■ Work instructions ■
In the data below, find each line that contains the word "name" and copy it.

[Opening Extracted entries section]

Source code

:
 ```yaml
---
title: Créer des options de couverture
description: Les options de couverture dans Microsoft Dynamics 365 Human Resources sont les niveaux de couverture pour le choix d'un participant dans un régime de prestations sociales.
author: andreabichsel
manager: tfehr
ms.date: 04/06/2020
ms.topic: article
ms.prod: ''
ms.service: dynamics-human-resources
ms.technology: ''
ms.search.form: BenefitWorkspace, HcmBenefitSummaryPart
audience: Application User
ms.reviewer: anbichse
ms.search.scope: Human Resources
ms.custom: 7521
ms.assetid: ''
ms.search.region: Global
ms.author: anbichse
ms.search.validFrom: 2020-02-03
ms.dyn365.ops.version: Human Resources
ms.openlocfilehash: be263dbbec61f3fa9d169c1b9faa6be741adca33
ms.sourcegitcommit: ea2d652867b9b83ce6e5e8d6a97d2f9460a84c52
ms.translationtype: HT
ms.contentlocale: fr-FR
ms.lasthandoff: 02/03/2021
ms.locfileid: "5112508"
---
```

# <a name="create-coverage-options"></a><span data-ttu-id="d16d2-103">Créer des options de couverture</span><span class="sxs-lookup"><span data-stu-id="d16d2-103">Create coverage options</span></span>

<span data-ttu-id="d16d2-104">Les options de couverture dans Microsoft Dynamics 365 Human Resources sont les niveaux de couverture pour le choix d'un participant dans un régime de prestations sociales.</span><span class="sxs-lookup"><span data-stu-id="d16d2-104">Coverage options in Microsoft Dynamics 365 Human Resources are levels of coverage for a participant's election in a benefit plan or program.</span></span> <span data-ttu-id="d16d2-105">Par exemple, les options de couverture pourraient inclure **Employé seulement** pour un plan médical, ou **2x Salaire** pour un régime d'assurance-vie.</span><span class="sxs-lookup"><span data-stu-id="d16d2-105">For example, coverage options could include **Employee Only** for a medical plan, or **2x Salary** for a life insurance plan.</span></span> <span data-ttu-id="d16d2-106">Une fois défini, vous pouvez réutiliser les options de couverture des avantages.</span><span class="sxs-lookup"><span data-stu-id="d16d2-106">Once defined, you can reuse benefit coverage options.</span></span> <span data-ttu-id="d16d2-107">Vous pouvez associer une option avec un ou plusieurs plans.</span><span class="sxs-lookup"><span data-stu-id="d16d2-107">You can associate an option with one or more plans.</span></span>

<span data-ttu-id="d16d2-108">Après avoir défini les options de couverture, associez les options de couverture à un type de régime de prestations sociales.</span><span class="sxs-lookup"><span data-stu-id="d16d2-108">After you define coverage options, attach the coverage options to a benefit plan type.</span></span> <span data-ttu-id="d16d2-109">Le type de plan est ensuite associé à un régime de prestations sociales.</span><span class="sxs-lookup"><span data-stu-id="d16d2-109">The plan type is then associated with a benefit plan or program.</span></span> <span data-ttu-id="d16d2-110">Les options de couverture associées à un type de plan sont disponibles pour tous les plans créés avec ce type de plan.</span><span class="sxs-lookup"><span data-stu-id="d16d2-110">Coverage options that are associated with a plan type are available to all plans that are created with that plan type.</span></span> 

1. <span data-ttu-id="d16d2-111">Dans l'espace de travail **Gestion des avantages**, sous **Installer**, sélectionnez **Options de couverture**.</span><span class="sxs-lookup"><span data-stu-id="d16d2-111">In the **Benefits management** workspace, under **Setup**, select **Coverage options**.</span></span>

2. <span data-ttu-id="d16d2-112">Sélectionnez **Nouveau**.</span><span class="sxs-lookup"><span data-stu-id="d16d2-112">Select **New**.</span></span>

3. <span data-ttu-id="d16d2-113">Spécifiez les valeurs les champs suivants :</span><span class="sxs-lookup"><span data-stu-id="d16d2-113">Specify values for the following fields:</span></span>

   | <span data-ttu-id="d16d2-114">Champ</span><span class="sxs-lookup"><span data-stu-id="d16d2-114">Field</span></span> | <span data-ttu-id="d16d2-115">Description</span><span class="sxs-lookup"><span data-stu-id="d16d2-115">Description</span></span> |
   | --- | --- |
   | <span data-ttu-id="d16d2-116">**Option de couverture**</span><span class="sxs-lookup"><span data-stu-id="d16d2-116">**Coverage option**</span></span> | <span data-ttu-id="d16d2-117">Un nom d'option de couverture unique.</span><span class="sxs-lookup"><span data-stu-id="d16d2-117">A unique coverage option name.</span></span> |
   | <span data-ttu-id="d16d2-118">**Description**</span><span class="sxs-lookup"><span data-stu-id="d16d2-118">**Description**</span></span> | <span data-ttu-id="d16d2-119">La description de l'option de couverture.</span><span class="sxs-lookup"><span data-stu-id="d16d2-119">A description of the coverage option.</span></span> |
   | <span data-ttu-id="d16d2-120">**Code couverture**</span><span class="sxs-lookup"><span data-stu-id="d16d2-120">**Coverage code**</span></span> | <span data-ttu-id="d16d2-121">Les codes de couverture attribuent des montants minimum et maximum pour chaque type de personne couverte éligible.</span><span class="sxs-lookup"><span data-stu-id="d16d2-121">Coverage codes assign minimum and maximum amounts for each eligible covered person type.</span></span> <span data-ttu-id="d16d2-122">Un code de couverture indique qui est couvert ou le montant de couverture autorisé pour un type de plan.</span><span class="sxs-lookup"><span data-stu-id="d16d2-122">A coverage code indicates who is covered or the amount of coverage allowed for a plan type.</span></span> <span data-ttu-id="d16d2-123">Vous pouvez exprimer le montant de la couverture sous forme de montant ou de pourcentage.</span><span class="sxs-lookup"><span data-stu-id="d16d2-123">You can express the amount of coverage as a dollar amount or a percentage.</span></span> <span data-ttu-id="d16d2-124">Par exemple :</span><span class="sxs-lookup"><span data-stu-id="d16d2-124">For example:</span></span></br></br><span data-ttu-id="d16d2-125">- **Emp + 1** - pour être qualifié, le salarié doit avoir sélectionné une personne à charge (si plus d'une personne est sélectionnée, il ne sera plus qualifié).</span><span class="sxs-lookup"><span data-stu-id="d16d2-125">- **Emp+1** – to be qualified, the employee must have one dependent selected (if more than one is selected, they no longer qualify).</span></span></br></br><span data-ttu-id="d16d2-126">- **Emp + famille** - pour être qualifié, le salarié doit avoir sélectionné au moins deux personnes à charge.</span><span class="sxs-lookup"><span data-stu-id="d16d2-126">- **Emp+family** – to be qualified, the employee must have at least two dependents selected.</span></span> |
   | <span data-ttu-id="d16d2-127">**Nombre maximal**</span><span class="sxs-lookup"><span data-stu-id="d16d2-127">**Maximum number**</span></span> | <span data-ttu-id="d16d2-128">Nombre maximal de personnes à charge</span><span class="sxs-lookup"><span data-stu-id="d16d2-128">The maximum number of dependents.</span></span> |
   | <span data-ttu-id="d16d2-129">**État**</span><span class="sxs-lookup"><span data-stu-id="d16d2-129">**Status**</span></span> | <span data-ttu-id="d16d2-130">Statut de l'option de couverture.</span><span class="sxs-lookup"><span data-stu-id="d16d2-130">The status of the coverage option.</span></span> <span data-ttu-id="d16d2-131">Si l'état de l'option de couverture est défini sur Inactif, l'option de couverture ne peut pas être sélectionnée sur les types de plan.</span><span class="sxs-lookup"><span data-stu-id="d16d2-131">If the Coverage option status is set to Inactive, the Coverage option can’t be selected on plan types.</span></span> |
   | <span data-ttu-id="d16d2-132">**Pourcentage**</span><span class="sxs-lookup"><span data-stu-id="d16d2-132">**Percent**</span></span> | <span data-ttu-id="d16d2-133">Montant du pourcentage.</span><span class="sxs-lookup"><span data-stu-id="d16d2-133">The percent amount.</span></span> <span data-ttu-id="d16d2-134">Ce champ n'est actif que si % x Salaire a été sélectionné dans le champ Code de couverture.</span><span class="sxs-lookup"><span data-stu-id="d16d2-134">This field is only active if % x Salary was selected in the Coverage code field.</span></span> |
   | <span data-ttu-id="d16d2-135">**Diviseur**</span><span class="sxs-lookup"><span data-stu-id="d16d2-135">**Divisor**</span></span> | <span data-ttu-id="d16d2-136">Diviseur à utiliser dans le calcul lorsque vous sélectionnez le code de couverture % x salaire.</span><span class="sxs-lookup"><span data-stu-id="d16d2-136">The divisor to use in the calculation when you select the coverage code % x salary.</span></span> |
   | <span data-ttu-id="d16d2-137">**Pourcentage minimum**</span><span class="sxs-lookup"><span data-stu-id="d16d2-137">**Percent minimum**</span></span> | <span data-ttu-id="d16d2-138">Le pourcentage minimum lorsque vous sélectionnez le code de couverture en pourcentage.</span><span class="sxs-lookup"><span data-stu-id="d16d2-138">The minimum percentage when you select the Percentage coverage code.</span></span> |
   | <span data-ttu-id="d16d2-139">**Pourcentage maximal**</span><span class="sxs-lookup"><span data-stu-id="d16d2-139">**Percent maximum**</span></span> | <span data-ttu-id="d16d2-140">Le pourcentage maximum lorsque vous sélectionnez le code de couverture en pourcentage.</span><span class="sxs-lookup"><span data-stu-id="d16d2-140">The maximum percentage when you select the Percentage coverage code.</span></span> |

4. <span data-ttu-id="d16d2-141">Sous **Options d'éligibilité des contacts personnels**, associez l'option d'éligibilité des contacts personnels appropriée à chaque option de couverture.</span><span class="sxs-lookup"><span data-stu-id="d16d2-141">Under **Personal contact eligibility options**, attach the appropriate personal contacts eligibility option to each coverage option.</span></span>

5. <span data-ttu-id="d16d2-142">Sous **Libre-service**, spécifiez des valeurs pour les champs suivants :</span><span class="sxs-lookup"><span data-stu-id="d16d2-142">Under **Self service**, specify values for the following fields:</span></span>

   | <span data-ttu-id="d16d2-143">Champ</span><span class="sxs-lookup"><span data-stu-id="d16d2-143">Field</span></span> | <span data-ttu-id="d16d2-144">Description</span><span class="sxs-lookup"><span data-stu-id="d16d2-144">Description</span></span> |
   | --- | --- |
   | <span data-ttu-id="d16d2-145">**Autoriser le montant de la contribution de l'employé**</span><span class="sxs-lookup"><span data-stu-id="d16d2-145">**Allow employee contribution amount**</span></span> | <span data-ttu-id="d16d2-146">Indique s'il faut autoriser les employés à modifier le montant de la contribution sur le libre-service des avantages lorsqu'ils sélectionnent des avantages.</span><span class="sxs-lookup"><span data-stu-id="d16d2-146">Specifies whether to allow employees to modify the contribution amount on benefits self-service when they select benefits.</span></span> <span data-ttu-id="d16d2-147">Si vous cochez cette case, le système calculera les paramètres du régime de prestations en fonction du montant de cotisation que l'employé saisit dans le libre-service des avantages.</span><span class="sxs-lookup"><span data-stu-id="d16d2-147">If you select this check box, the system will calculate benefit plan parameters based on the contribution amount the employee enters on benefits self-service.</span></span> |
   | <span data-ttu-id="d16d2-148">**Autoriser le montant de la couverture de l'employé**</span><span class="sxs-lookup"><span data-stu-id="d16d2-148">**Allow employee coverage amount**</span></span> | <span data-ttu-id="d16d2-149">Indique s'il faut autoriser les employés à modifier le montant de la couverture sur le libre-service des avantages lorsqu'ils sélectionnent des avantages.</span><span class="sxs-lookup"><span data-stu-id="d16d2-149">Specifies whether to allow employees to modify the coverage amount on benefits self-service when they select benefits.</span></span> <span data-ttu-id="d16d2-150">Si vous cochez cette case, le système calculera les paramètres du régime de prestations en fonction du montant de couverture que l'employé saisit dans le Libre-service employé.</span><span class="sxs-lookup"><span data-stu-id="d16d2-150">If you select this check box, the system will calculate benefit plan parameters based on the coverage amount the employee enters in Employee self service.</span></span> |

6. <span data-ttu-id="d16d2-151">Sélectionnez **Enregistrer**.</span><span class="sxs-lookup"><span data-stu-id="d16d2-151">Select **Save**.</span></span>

[Closing Extracted entries section]

■ Answer area ■
# <a name="create-coverage-options"></a><span data-ttu-id="d16d2-103">Créer des options de couverture</span><span class="sxs-lookup"><span data-stu-id="d16d2-103">Create coverage options</span></span>
   | <span data-ttu-id="d16d2-116">**Option de couverture**</span><span class="sxs-lookup"><span data-stu-id="d16d2-116">**Coverage option**</span></span> | <span data-ttu-id="d16d2-117">Un nom d'option de couverture unique.</span><span class="sxs-lookup"><span data-stu-id="d16d2-117">A unique coverage option name.</span></span> |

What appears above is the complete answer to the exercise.